Many successful jazz and improvising musicians do not have a booking agent (or manager, or label) - but they do have strategy!

  • Have your ducks in a row (EPK, up to date and active website and socials). Get the basics right, consistently. Make the booking experience as user-friendly and as easy as possible for bookers (no drip-feeding information - utilise Google Drive Folders etc). Don't give bookers a reason not to book you. Sometimes chasing info/confirmation during crunch time results in artists being relegated to the "too hard basket".
  • Is your branding engaging, cohesive, consistent across the board?
  • Make sure your act is amazing live and consider every element including audience interaction and the time between tunes (including tuning). Include live video in your EPK.
  • Build a buzz, find clever ways to go viral through socials and non-traditional/interactive invitations.
  • Attend gigs, festivals, conferences etc. and make sure to start to build a relationship and rapport with bookers over time. Real life connections go much further than cold-calling. Distribute business cards and CDs but be suave.
  • Offer comps (complimentary tickets) for important/bigger gigs to booking agents and venue/festival bookers. And if you do so, make sure to get bums-in-seats by any means.
  • Why should the venue/festival book you? Let them know if you are you similar to their recent acts XYZ, and have a track record of drawing a crowd in that locale.
  • Don't take rejections personally. It's a numbers game.
  • Always follow-up and keep in touch.
  • No response doesn’t mean “no” and often “no” means “not at this time”.
  • Consider hiring a publicist (remember you can include these types of expenses in your grant and funding budgets).

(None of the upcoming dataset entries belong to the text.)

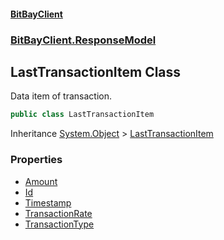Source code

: #### [BitBayClient](./index.md 'index')
### [BitBayClient.ResponseModel](./BitBayClient-ResponseModel.md 'BitBayClient.ResponseModel')
## LastTransactionItem Class
Data item of transaction.  
```csharp
public class LastTransactionItem
```
Inheritance [System.Object](https://docs.microsoft.com/en-us/dotnet/api/System.Object 'System.Object') &gt; [LastTransactionItem](./BitBayClient-ResponseModel-LastTransactionItem.md 'BitBayClient.ResponseModel.LastTransactionItem')  
### Properties
- [Amount](./BitBayClient-ResponseModel-LastTransactionItem-Amount.md 'BitBayClient.ResponseModel.LastTransactionItem.Amount')
- [Id](./BitBayClient-ResponseModel-LastTransactionItem-Id.md 'BitBayClient.ResponseModel.LastTransactionItem.Id')
- [Timestamp](./BitBayClient-ResponseModel-LastTransactionItem-Timestamp.md 'BitBayClient.ResponseModel.LastTransactionItem.Timestamp')
- [TransactionRate](./BitBayClient-ResponseModel-LastTransactionItem-TransactionRate.md 'BitBayClient.ResponseModel.LastTransactionItem.TransactionRate')
- [TransactionType](./BitBayClient-ResponseModel-LastTransactionItem-TransactionType.md 'BitBayClient.ResponseModel.LastTransactionItem.TransactionType')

When you're ready for an agent:

(usually when you have more international bookings than you can manage, especially as there few booking agents working in jazz in Ireland so you may need to seek an international agent)

  • First utilise your networks to get recommended to an agent.
  • Reach out to agents who have artists similar (but different) to you on their roster and draw parallels for the agent (e.g. audience demographic, venues you play, style/genre, but also draw attention to your USP)
  • Google similar artists who are a few steps ahead - often their agency is on their contact page.
  • Many agents attend the jazzahead! trade fair every year. Registration gives you access to agent details in the delegate portal and from there you can set up meetings at jazzahead! with agents (make sure to start this at least 5 months in advance).
  • Further list of agencies:
  • Always follow-up and keep in touch.